Exercise prompt: "Despite this lack" appears in one line of the records below. Output that line and each one after it, exactly, through the last line.

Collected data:
══════
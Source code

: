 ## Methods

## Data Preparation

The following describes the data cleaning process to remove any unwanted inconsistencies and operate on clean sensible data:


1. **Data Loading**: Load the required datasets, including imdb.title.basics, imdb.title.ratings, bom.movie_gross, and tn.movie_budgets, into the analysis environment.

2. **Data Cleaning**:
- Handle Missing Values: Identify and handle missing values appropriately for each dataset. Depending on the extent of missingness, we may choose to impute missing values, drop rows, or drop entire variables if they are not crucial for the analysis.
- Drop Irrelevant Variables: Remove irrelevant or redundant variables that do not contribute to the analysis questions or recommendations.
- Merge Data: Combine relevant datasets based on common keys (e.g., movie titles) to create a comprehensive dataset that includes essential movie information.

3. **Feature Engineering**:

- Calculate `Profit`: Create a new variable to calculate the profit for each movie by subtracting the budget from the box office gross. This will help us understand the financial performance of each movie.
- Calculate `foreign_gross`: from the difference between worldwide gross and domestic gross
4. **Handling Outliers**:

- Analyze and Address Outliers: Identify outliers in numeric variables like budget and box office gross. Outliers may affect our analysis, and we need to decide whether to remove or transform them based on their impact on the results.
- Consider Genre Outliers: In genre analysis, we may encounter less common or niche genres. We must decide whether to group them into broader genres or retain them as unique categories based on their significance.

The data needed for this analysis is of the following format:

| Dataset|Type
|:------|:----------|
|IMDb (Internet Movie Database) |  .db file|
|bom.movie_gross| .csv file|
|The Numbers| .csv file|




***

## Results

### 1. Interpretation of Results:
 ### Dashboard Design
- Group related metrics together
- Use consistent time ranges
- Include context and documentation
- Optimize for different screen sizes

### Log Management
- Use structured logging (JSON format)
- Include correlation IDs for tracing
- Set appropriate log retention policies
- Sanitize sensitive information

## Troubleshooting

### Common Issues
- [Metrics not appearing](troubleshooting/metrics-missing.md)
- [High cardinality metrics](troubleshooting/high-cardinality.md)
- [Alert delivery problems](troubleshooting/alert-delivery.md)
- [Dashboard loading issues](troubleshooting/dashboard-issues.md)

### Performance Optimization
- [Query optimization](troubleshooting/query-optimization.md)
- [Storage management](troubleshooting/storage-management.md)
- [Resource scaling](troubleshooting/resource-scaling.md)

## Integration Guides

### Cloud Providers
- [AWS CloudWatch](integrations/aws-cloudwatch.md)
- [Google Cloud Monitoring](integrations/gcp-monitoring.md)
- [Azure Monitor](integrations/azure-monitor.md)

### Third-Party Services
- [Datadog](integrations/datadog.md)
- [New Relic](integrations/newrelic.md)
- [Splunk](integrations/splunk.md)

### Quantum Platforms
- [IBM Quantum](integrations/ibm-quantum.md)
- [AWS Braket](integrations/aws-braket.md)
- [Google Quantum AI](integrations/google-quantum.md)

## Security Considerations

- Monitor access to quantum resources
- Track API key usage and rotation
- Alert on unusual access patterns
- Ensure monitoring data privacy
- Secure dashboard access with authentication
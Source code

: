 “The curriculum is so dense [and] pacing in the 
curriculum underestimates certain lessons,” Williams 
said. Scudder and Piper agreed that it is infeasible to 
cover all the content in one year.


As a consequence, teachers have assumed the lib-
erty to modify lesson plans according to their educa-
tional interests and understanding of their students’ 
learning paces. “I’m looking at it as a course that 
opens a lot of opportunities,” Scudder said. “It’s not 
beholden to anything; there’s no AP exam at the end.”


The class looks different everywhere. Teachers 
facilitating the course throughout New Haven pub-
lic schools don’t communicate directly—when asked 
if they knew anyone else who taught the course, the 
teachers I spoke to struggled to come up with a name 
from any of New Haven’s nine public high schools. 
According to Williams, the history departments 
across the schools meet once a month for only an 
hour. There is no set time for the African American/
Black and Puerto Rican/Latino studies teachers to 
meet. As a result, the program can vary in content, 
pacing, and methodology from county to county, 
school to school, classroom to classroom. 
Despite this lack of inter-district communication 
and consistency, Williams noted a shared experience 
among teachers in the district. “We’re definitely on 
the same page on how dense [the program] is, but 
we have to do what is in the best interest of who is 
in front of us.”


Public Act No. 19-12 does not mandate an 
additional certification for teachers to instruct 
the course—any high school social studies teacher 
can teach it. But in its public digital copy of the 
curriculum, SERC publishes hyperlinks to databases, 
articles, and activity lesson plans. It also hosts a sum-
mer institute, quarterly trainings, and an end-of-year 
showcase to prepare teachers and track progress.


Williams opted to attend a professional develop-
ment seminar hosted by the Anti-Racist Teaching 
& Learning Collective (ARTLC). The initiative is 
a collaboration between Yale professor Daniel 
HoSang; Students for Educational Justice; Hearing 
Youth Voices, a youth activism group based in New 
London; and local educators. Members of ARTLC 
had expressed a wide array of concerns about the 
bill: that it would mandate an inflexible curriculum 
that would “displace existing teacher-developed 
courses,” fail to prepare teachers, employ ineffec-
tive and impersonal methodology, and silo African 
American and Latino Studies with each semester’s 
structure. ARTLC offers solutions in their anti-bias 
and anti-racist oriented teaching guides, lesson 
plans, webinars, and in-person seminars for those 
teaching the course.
══════
Final answer:
Despite this lack of inter-district communication 
and consistency, Williams noted a shared experience 
among teachers in the district. “We’re definitely on 
the same page on how dense [the program] is, but 
we have to do what is in the best interest of who is 
in front of us.”


Public Act No. 19-12 does not mandate an 
additional certification for teachers to instruct 
the course—any high school social studies teacher 
can teach it. But in its public digital copy of the 
curriculum, SERC publishes hyperlinks to databases, 
articles, and activity lesson plans. It also hosts a sum-
mer institute, quarterly trainings, and an end-of-year 
showcase to prepare teachers and track progress.


Williams opted to attend a professional develop-
ment seminar hosted by the Anti-Racist Teaching 
& Learning Collective (ARTLC). The initiative is 
a collaboration between Yale professor Daniel 
HoSang; Students for Educational Justice; Hearing 
Youth Voices, a youth activism group based in New 
London; and local educators. Members of ARTLC 
had expressed a wide array of concerns about the 
bill: that it would mandate an inflexible curriculum 
that would “displace existing teacher-developed 
courses,” fail to prepare teachers, employ ineffec-
tive and impersonal methodology, and silo African 
American and Latino Studies with each semester’s 
structure. ARTLC offers solutions in their anti-bias 
and anti-racist oriented teaching guides, lesson 
plans, webinars, and in-person seminars for those 
teaching the course.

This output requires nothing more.